**The data:**
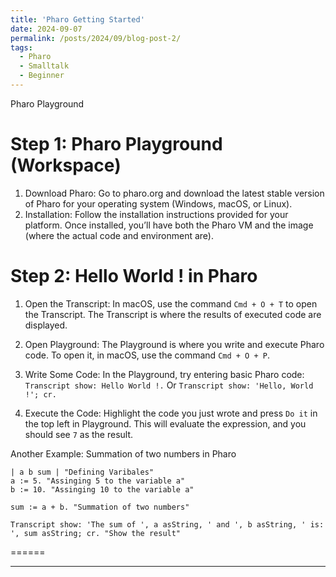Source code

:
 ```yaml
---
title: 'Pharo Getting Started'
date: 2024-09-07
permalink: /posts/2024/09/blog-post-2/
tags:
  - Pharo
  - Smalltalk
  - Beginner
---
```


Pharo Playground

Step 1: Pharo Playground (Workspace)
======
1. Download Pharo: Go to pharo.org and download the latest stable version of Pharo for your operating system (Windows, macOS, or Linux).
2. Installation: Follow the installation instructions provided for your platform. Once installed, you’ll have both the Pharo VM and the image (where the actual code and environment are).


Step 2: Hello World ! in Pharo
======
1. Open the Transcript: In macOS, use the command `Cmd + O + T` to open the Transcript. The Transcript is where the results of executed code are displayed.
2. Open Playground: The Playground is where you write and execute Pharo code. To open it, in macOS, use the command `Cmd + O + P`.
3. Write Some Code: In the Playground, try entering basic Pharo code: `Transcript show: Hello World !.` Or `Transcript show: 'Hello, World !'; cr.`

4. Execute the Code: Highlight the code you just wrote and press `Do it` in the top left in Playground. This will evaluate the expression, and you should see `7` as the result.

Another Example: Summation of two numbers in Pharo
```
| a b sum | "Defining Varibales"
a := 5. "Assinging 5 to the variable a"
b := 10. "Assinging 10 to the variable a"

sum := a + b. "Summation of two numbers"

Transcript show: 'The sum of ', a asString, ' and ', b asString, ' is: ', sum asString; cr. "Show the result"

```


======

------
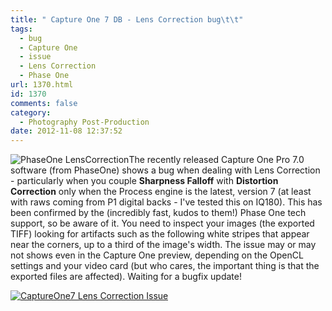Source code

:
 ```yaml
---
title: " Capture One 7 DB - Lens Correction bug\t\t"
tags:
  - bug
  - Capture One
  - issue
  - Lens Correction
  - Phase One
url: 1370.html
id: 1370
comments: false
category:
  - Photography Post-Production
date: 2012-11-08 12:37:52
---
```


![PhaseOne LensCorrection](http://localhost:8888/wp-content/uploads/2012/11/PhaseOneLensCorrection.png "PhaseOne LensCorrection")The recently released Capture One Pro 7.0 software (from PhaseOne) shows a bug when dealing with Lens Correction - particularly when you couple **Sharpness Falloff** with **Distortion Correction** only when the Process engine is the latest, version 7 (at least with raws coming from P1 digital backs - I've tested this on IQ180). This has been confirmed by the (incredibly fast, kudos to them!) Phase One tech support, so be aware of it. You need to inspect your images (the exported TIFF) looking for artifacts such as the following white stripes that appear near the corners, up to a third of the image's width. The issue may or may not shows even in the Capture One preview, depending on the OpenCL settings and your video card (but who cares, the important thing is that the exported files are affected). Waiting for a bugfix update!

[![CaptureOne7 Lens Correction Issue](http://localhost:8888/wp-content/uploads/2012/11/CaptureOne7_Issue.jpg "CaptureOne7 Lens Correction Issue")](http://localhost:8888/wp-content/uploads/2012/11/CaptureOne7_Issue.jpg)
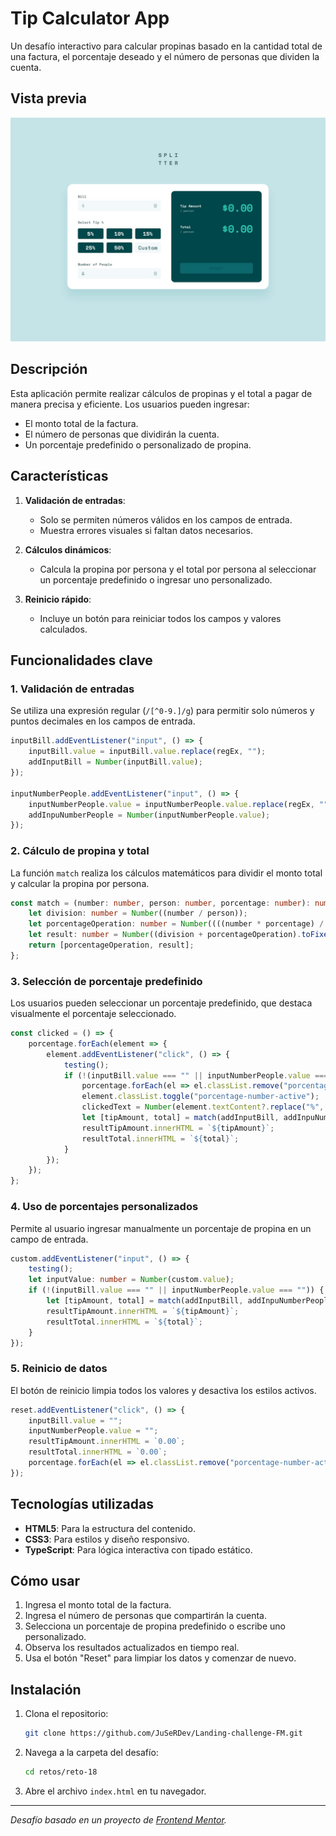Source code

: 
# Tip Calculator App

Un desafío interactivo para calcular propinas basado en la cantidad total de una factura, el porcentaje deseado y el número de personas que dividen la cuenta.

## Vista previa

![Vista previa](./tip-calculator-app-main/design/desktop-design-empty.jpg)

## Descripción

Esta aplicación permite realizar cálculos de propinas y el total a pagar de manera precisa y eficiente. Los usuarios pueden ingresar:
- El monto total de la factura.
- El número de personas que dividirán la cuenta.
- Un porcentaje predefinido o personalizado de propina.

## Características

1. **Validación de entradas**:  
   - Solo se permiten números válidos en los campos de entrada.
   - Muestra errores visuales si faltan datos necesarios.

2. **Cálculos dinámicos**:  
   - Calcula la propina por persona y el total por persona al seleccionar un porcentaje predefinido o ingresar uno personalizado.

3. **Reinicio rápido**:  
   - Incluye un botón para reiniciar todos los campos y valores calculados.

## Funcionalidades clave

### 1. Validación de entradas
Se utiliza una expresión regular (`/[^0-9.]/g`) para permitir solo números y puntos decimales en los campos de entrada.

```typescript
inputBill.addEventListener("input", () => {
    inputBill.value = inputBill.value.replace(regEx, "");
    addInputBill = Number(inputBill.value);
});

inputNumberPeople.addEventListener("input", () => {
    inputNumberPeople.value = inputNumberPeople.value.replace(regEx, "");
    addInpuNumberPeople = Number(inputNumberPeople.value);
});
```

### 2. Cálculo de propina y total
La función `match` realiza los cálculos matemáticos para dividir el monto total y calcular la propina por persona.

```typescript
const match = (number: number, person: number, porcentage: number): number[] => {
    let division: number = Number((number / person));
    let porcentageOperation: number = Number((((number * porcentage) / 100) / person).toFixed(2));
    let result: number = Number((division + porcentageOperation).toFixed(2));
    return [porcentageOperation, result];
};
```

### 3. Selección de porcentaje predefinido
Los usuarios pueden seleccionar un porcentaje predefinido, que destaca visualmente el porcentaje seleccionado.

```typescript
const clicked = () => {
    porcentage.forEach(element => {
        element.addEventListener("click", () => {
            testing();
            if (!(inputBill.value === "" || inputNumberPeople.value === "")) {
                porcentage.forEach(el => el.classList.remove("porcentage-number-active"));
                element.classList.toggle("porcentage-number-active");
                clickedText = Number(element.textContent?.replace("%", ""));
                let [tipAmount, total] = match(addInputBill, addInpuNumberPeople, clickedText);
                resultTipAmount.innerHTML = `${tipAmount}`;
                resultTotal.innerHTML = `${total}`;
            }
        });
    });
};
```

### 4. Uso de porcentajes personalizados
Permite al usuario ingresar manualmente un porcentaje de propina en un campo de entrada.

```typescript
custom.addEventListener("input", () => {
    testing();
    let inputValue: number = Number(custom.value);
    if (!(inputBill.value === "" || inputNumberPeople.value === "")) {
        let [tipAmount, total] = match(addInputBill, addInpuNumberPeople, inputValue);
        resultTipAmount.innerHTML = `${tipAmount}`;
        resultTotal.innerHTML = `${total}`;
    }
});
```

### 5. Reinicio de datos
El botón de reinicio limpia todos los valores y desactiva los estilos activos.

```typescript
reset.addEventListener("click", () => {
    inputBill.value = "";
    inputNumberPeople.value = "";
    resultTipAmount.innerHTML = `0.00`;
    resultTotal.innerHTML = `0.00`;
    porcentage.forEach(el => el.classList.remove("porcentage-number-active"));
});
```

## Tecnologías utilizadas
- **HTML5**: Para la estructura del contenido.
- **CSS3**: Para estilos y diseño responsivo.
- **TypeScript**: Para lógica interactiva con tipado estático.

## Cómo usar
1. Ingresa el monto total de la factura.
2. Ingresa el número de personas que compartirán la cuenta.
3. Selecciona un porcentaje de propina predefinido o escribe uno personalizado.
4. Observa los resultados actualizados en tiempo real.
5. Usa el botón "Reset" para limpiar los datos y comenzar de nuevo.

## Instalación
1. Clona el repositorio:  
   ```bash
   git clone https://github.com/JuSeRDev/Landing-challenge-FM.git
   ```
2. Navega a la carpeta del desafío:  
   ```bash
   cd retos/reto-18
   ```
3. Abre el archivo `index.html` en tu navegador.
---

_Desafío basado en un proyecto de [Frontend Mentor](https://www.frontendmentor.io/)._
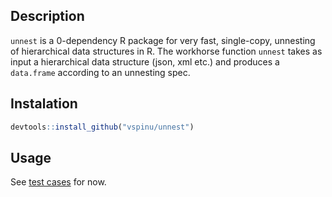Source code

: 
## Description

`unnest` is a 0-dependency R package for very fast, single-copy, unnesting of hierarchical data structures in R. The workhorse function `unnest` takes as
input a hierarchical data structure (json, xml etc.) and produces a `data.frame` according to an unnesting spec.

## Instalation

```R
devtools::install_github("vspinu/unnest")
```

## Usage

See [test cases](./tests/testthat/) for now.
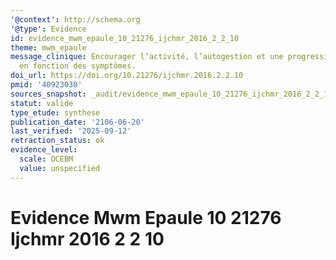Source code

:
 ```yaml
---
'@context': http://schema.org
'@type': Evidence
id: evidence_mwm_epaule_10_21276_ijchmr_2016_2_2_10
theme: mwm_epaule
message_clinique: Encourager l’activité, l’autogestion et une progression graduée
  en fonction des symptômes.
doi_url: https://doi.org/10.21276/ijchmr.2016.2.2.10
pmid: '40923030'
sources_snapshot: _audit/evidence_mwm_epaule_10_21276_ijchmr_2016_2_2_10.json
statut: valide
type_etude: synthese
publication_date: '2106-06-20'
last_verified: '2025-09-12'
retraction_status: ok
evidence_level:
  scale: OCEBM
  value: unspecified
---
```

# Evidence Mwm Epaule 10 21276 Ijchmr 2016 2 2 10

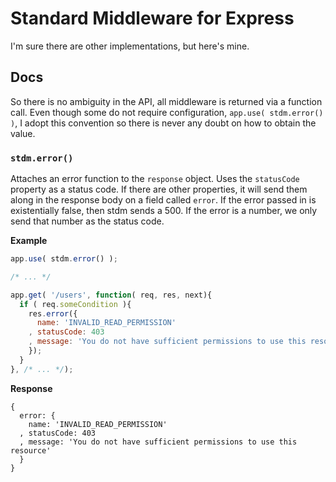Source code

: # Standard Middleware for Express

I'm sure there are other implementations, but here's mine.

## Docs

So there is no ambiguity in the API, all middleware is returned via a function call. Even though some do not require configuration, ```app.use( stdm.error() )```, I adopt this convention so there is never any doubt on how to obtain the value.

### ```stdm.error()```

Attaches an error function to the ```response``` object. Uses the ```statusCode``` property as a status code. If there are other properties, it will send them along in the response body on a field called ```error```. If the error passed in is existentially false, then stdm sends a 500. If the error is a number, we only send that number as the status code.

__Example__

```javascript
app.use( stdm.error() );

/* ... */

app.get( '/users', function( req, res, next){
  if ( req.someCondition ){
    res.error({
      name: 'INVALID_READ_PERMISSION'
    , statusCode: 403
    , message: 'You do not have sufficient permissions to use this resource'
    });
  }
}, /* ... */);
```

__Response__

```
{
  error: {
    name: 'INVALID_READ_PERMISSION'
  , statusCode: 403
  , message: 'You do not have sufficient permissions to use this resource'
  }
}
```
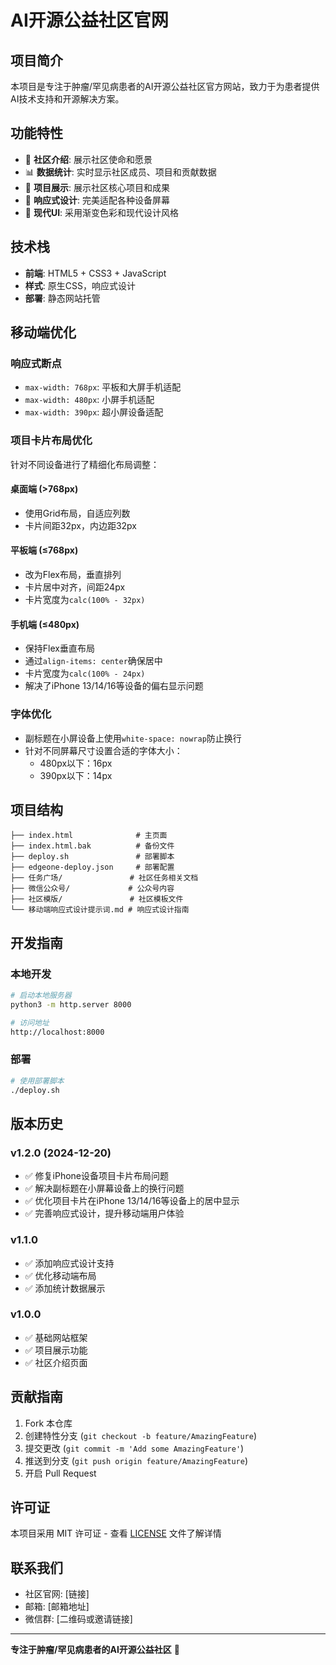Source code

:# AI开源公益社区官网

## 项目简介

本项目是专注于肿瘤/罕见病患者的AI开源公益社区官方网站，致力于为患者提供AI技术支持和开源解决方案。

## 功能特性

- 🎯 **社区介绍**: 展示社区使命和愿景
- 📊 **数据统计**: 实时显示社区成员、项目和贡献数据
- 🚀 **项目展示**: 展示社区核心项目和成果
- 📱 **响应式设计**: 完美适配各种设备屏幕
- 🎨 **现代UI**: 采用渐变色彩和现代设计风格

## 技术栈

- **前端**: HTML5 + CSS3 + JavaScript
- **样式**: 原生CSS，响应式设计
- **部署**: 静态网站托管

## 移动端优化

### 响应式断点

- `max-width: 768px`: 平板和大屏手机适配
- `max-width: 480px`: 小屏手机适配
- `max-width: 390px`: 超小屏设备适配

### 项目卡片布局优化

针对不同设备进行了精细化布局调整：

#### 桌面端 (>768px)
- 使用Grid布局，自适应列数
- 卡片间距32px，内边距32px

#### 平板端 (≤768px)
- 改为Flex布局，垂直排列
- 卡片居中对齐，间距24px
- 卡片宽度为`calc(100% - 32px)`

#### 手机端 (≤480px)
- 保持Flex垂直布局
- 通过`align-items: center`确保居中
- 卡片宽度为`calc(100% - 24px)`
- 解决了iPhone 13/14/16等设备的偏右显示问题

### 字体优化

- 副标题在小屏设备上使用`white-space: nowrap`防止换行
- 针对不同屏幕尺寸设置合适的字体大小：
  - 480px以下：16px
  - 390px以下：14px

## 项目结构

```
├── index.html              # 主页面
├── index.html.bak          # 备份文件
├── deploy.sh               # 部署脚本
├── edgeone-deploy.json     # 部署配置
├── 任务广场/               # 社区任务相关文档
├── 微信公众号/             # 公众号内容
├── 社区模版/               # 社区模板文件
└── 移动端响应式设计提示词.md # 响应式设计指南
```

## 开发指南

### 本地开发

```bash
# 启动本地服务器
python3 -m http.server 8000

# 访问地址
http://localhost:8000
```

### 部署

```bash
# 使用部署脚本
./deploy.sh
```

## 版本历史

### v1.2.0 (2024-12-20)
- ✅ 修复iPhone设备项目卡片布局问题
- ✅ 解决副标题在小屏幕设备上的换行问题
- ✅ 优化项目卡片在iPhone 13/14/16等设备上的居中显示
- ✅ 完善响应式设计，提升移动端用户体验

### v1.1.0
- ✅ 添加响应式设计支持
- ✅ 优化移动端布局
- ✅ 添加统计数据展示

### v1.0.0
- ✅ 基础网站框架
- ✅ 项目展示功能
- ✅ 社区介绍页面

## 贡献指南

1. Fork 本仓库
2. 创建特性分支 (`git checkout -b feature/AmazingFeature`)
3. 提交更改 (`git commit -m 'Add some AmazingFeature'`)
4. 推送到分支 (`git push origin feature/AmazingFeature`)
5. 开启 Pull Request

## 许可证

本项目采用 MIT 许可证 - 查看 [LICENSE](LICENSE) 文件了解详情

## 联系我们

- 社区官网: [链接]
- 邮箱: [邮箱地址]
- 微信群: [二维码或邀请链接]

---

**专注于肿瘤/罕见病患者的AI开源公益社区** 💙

**Work item:**
Among the entries above, identify all lines with "Lens" and copy them.

**Solved problem:**
title: " Capture One 7 DB - Lens Correction bug\t\t"
  - Lens Correction
![PhaseOne LensCorrection](http://localhost:8888/wp-content/uploads/2012/11/PhaseOneLensCorrection.png "PhaseOne LensCorrection")The recently released Capture One Pro 7.0 software (from PhaseOne) shows a bug when dealing with Lens Correction - particularly when you couple **Sharpness Falloff** with **Distortion Correction** only when the Process engine is the latest, version 7 (at least with raws coming from P1 digital backs - I've tested this on IQ180). This has been confirmed by the (incredibly fast, kudos to them!) Phase One tech support, so be aware of it. You need to inspect your images (the exported TIFF) looking for artifacts such as the following white stripes that appear near the corners, up to a third of the image's width. The issue may or may not shows even in the Capture One preview, depending on the OpenCL settings and your video card (but who cares, the important thing is that the exported files are affected). Waiting for a bugfix update!
[![CaptureOne7 Lens Correction Issue](http://localhost:8888/wp-content/uploads/2012/11/CaptureOne7_Issue.jpg "CaptureOne7 Lens Correction Issue")](http://localhost:8888/wp-content/uploads/2012/11/CaptureOne7_Issue.jpg)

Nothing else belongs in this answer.